Media Ownership, Newsroom Independence, and President Trump’s War on the Press

LILI LEVI

Media ownership is now both directly and indirectly at the center of the Trump Administration’s press-control strategy. With the deployment of censorship efforts and lawsuits aimed at press owners critical of the President, the regulatory activities of a Trump-aligned Federal Communications Commission (FCC), the grant of benefits to politically partisan, pro-Trump media owners, the defunding of public media, the adoption of multiple hurdles to independent newsgathering, and the involvement of the President in the joint venture to spin off an American TikTok, the Trump Administration has been systematically engaging in a multi-pronged scheme of press control by proxy, focused on ownership.

Today’s media ecosystem is complex, with news outlets reflecting a range of ownership patterns with varying characteristics, legal rules, and owner incentives. In theory, such a mix could generate a range of owner responses to government pressure. However, if the Administration strategically continues to tailor governmental sticks and carrots to the characteristics and vulnerabilities of the various forms of ownership—and particularly while permitting increased media consolidation—it is realistic to expect more capitulation than resistance from media owners in response.
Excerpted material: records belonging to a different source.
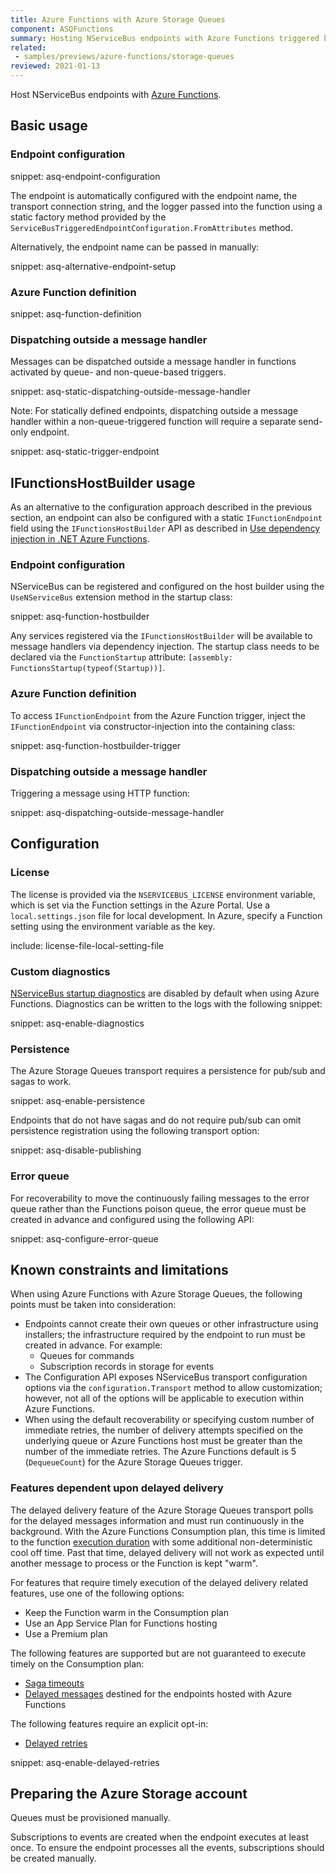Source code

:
 ```yaml
---
title: Azure Functions with Azure Storage Queues
component: ASQFunctions
summary: Hosting NServiceBus endpoints with Azure Functions triggered by Azure Storage Queus
related:
 - samples/previews/azure-functions/storage-queues
reviewed: 2021-01-13
---
```


Host NServiceBus endpoints with [Azure Functions](https://docs.microsoft.com/en-us/azure/azure-functions/).

## Basic usage

### Endpoint configuration

snippet: asq-endpoint-configuration

The endpoint is automatically configured with the endpoint name, the transport connection string, and the logger passed into the function using a static factory method provided by the `ServiceBusTriggeredEndpointConfiguration.FromAttributes` method.

Alternatively, the endpoint name can be passed in manually:

snippet: asq-alternative-endpoint-setup

### Azure Function definition

snippet: asq-function-definition

### Dispatching outside a message handler

Messages can be dispatched outside a message handler in functions activated by queue- and non-queue-based triggers.

snippet: asq-static-dispatching-outside-message-handler

Note: For statically defined endpoints, dispatching outside a message handler within a non-queue-triggered function will require a separate send-only endpoint.

snippet: asq-static-trigger-endpoint

## IFunctionsHostBuilder usage

As an alternative to the configuration approach described in the previous section, an endpoint can also be configured with a static `IFunctionEndpoint` field using the `IFunctionsHostBuilder` API as described in [Use dependency injection in .NET Azure Functions](https://docs.microsoft.com/en-us/azure/azure-functions/functions-dotnet-dependency-injection). 

### Endpoint configuration

NServiceBus can be registered and configured on the host builder using the `UseNServiceBus` extension method in the startup class:

snippet: asq-function-hostbuilder

Any services registered via the `IFunctionsHostBuilder` will be available to message handlers via dependency injection. The startup class needs to be declared via the `FunctionStartup` attribute: `[assembly: FunctionsStartup(typeof(Startup))]`.

### Azure Function definition

To access `IFunctionEndpoint` from the Azure Function trigger, inject the `IFunctionEndpoint` via constructor-injection into the containing class:

snippet: asq-function-hostbuilder-trigger

### Dispatching outside a message handler

Triggering a message using HTTP function:

snippet: asq-dispatching-outside-message-handler

## Configuration

### License

The license is provided via the `NSERVICEBUS_LICENSE` environment variable, which is set via the Function settings in the Azure Portal.
Use a `local.settings.json` file for local development. In Azure, specify a Function setting using the environment variable as the key.

include: license-file-local-setting-file

### Custom diagnostics

[NServiceBus startup diagnostics](/nservicebus/hosting/startup-diagnostics.md) are disabled by default when using Azure Functions. Diagnostics can be written to the logs with the following snippet:

snippet: asq-enable-diagnostics

### Persistence

The Azure Storage Queues transport requires a persistence for pub/sub and sagas to work.

snippet: asq-enable-persistence

Endpoints that do not have sagas and do not require pub/sub can omit persistence registration using the following transport option:

snippet: asq-disable-publishing

### Error queue

For recoverability to move the continuously failing messages to the error queue rather than the Functions poison queue, the error queue must be created in advance and configured using the following API:

snippet: asq-configure-error-queue

## Known constraints and limitations

When using Azure Functions with Azure Storage Queues, the following points must be taken into consideration:

- Endpoints cannot create their own queues or other infrastructure using installers; the infrastructure required by the endpoint to run must be created in advance. For example:
  - Queues for commands
  - Subscription records in storage for events
- The Configuration API exposes NServiceBus transport configuration options via the `configuration.Transport` method to allow customization; however, not all of the options will be applicable to execution within Azure Functions.
- When using the default recoverability or specifying custom number of immediate retries, the number of delivery attempts specified on the underlying queue or Azure Functions host must be greater than the number of the immediate retries. The Azure Functions default is 5 (`DequeueCount`) for the Azure Storage Queues trigger.

### Features dependent upon delayed delivery

The delayed delivery feature of the Azure Storage Queues transport polls for the delayed messages information and must run continuously in the background. With the Azure Functions Consumption plan, this time is limited to the function [execution duration](https://docs.microsoft.com/en-us/azure/azure-functions/functions-scale#timeout) with some additional non-deterministic cool off time. Past that time, delayed delivery will not work as expected until another message to process or the Function is kept "warm".

For features that require timely execution of the delayed delivery related features, use one of the following options:
- Keep the Function warm in the Consumption plan
- Use an App Service Plan for Functions hosting
- Use a Premium plan

The following features are supported but are not guaranteed to execute timely on the Consumption plan:
  - [Saga timeouts](/nservicebus/sagas/timeouts.md)
  - [Delayed messages](/transports/azure-storage-queues/delayed-delivery.md) destined for the endpoints hosted with Azure Functions

The following features require an explicit opt-in:
  - [Delayed retries](/nservicebus/recoverability/#delayed-retries)

snippet: asq-enable-delayed-retries

## Preparing the Azure Storage account

Queues must be provisioned manually.

Subscriptions to events are created when the endpoint executes at least once. To ensure the endpoint processes all the events, subscriptions should be created manually.
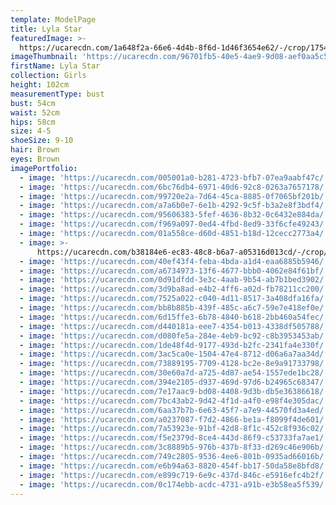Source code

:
```yaml
---
template: ModelPage
title: Lyla Star
featuredImage: >-
  https://ucarecdn.com/1a648f2a-66e6-4d4b-8f6d-1d46f3654e62/-/crop/1754x897/0,0/-/preview/
imageThumbnail: 'https://ucarecdn.com/96701fb5-40e5-4ae9-9d08-aef0aa5c52c3/'
firstName: Lyla Star
collection: Girls
height: 102cm
measurementType: bust
bust: 54cm
waist: 52cm
hips: 58cm
size: 4-5
shoeSize: 9-10
hair: Brown
eyes: Brown
imagePortfolio:
  - image: 'https://ucarecdn.com/005001a0-b281-4723-bfb7-07ea9aabf47c/'
  - image: 'https://ucarecdn.com/6bc76db4-6971-40d6-92c8-0263a7657178/'
  - image: 'https://ucarecdn.com/99720e2a-7d64-45ca-8885-0f7065bf201b/'
  - image: 'https://ucarecdn.com/a7a6b0e7-6e1b-4292-9c5f-b3a2e8f3bdf4/'
  - image: 'https://ucarecdn.com/95606383-5fef-4636-8b32-0c6432e884da/'
  - image: 'https://ucarecdn.com/f969a097-0ed4-4fbd-8ed9-33f6cfe49243/'
  - image: 'https://ucarecdn.com/01a558ce-d60d-4851-b18d-12cecc2773a4/'
  - image: >-
      https://ucarecdn.com/b38184e6-ec83-48c8-b6a7-a05316d013cd/-/crop/1633x1853/0,0/-/preview/
  - image: 'https://ucarecdn.com/40ef43f4-feba-4bda-a1d4-eaa6885b5946/'
  - image: 'https://ucarecdn.com/a6734973-13f6-4677-bbb0-4062e84f61bf/'
  - image: 'https://ucarecdn.com/0d91dfdd-3e3c-4aab-9b54-ab7b1bed3902/'
  - image: 'https://ucarecdn.com/3d9ba8ad-e4b2-4ff6-a02d-fb78211cc200/'
  - image: 'https://ucarecdn.com/7525a022-c040-4d11-8517-3a408dfa16fa/'
  - image: 'https://ucarecdn.com/bb8b885b-439f-485c-a6c7-59e7e418ef0e/'
  - image: 'https://ucarecdn.com/6d15ffe3-6b78-4840-b618-2bb460a54fec/'
  - image: 'https://ucarecdn.com/d440181a-eee7-4354-b013-4338df505788/'
  - image: 'https://ucarecdn.com/d080fe5a-284e-4eb9-bc92-c8b3953453ab/'
  - image: 'https://ucarecdn.com/1de48f4d-9177-493d-b2fc-2341fa4e330f/'
  - image: 'https://ucarecdn.com/3ac5ca0e-1504-47e4-8712-d06a6a7aa34d/'
  - image: 'https://ucarecdn.com/73889195-7709-4128-bc2e-8e9a91733798/'
  - image: 'https://ucarecdn.com/30e60a7d-a725-4d87-ae54-1557ede1bc28/'
  - image: 'https://ucarecdn.com/394e2105-d937-469d-97d6-b24965c68347/'
  - image: 'https://ucarecdn.com/7e17aac9-bd08-4408-9d3b-db5e36386618/'
  - image: 'https://ucarecdn.com/7bc43ab2-9d42-4f1d-a4f0-e98f4e305dac/'
  - image: 'https://ucarecdn.com/6aa37b7b-6e63-45f7-a7e9-44570fd3a4ed/'
  - image: 'https://ucarecdn.com/a0237087-f7d2-4866-be1a-f8099f4de601/'
  - image: 'https://ucarecdn.com/7a53923e-91bf-42d8-8f1c-452c8f936c02/'
  - image: 'https://ucarecdn.com/f5e2379d-8ce4-443d-86f9-c53733fa7ae1/'
  - image: 'https://ucarecdn.com/3c8889b5-976b-437b-8f33-d269c46e906b/'
  - image: 'https://ucarecdn.com/749c2805-9536-4ee6-801b-0935ad66016b/'
  - image: 'https://ucarecdn.com/e6b94a63-8820-454f-bb17-50da58e8bfd8/'
  - image: 'https://ucarecdn.com/e899c719-6e9c-437d-846c-e5916efc4b2f/'
  - image: 'https://ucarecdn.com/0c174ebb-acdc-4731-a91b-e3b58ea5f539/'
---
```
Although there is no way to insulate the press completely from the threat of ownership-focused control, this Essay makes five recommendations to reduce the press function’s exposure to proxy censorship: (1) exacting scrutiny of proposed media mergers and acquisitions from the vantage point of their impact on concentration in the market for news production; (2) constraints on FCC Chairman Carr’s sweeping and politicized expansions of Commission intrusions into content; (3) rejection of proposed expansions of corporate boards’ fiduciary duties of oversight to news units; (4) a skeptical review of the statutory compliance of the new TikTok USDS Joint Venture LLC; and (5) development of funding models that would materially promote the work of journalistically-trained independent “evidence-based creators.”